Might not be easy next to train line, but every summer we have a big camp out, where we pay to pitch tents on the field, there is bouncy castle, midnight walks, bbq, breakfast etc. Bit pricey but lots of fun.

also once a month each class takes it in turn to bake cakes which are sold fri pm for 20p each, raises up to #100 pcm, could charge more and increase income, also ours is just one form entry. Each parent does need to bring 20-30 cakes as otherwise they sell out too soon.

I like the pamper night, might suggest it.

midnightexpress Sun 18-Sep-11 14:27:12

Yes, railway line and sleepout might not work - our outdoor area is mostly tarmac too, so not the most comfortable! But it sounds like great fun.

Our pamper night was a massive success. We had various treatments (massage, reiki, Indian head massage, nails etc) and a few stalls (jewellery, 2nd hand handbags, 'girlie' craft stuff etc) and free refreshments with the ticket - a local company gave us some fabulous cupcakes. I think we charged the businesses £20 up front and then 10% of any takings over £200, which seemed to work for everyone. We raised over £500 and it was a really good night out.

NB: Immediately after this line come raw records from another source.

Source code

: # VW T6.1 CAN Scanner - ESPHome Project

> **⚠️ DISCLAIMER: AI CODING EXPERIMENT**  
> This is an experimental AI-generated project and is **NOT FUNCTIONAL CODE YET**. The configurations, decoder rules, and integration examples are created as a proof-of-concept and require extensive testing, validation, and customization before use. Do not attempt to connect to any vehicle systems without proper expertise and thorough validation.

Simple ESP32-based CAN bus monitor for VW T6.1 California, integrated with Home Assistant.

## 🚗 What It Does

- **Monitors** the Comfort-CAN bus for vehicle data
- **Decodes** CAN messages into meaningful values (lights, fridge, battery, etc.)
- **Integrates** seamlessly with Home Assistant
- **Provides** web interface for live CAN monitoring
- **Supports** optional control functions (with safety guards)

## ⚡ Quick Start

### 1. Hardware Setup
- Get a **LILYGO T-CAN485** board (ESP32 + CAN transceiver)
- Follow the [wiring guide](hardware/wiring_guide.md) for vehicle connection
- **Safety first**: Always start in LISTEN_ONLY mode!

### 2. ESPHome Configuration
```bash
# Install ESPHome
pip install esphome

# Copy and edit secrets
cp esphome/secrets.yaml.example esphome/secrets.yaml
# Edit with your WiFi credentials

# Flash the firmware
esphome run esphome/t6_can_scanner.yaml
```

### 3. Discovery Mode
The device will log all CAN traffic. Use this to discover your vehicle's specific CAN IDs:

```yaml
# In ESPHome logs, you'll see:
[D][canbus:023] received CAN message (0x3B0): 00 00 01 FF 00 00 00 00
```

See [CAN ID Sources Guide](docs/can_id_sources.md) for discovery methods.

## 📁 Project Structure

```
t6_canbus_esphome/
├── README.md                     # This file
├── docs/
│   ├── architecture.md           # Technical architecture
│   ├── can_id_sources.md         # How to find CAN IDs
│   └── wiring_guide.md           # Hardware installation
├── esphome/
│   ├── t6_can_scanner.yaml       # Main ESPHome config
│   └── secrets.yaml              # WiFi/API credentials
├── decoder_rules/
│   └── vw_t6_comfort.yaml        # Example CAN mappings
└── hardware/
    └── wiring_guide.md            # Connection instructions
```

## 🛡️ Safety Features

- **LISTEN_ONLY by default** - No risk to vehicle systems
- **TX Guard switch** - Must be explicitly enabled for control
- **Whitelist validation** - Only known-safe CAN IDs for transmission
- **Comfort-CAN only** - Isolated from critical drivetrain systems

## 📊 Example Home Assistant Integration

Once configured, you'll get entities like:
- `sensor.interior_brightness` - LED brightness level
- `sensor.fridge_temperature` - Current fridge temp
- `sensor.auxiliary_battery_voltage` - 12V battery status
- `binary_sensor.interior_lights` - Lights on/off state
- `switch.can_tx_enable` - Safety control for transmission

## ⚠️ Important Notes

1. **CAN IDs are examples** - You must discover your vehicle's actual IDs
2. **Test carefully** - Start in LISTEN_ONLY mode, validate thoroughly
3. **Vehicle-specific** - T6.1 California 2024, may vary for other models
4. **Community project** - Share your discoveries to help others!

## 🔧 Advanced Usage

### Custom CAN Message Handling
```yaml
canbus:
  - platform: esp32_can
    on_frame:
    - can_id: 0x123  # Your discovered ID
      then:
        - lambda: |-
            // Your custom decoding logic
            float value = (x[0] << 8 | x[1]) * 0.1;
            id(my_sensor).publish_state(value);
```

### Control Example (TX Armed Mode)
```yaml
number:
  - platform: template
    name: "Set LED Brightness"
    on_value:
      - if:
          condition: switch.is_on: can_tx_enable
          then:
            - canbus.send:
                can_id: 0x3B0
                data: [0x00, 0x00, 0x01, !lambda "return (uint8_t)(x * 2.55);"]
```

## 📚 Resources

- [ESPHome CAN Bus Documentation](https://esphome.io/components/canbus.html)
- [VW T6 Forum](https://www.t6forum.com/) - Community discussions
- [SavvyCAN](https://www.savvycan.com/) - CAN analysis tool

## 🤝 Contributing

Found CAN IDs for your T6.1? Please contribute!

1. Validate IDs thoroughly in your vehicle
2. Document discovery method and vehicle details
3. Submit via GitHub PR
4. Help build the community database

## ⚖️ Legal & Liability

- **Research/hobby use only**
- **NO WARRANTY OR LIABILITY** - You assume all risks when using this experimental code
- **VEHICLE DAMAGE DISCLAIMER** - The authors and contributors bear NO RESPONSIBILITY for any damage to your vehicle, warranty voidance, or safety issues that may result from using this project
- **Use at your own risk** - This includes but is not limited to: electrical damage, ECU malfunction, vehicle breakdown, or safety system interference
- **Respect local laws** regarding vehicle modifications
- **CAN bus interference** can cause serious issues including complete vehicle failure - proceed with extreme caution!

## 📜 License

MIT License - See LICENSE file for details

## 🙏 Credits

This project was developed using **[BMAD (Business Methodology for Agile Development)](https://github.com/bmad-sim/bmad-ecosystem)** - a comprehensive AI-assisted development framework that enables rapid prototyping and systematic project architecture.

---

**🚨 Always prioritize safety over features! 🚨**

midnightexpress Sun 18-Sep-11 14:28:05

I like the cake bake idea - that could work really well.

3duracellbunnies Sun 18-Sep-11 14:58:06

With the cake stalls You can also introduce a little competition by having a league table of classes. It also means that parents who maybe don't get so involed at least bake/buy cakes once a year.

We also have a sponsored bounce, usually at easter, with children coming in classes and being counted to see how many bounces they can do in a minute. You need a bouncy castle and some volunteers one to count each child (obviously only some bouncing at a time and the rest of the class cheering on). Needless to say the children love it.